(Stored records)

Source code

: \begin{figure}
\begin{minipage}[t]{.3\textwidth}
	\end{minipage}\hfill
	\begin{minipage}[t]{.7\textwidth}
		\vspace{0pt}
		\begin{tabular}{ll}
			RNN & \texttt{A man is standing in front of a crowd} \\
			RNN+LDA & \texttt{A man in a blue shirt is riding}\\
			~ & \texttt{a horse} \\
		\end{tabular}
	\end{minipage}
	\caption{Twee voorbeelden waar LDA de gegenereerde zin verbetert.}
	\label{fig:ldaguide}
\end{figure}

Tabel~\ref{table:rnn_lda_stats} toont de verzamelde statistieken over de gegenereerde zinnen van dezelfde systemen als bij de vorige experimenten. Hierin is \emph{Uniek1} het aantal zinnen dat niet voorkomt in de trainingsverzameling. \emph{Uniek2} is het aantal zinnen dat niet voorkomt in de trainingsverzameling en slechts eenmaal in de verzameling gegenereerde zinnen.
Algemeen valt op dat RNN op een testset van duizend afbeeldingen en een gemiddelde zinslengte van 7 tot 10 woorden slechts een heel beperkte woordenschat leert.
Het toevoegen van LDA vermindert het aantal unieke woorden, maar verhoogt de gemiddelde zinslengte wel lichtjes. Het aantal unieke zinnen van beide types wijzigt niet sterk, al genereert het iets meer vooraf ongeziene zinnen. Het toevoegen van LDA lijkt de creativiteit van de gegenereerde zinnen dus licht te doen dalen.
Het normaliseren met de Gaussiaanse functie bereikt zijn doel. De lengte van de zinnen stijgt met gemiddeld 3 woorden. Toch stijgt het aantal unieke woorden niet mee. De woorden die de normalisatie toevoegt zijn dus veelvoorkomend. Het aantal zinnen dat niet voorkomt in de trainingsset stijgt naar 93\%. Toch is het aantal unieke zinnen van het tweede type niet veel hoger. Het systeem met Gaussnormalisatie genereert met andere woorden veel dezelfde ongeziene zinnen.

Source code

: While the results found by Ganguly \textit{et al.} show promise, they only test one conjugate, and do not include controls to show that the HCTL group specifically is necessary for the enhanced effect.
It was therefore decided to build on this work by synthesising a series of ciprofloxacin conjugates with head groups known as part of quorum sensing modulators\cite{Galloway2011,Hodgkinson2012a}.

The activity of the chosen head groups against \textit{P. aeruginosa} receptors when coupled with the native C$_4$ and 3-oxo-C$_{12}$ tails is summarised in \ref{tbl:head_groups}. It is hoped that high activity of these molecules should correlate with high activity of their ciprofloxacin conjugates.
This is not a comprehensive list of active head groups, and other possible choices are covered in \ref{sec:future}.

■ Required work
Exact reproduction is required: output the lines from the start of the entries above through the line with "voorbeelden waar LDA".

■ Written solution
Source code

: \begin{figure}
\begin{minipage}[t]{.3\textwidth}
	\end{minipage}\hfill
	\begin{minipage}[t]{.7\textwidth}
		\vspace{0pt}
		\begin{tabular}{ll}
			RNN & \texttt{A man is standing in front of a crowd} \\
			RNN+LDA & \texttt{A man in a blue shirt is riding}\\
			~ & \texttt{a horse} \\
		\end{tabular}
	\end{minipage}
	\caption{Twee voorbeelden waar LDA de gegenereerde zin verbetert.}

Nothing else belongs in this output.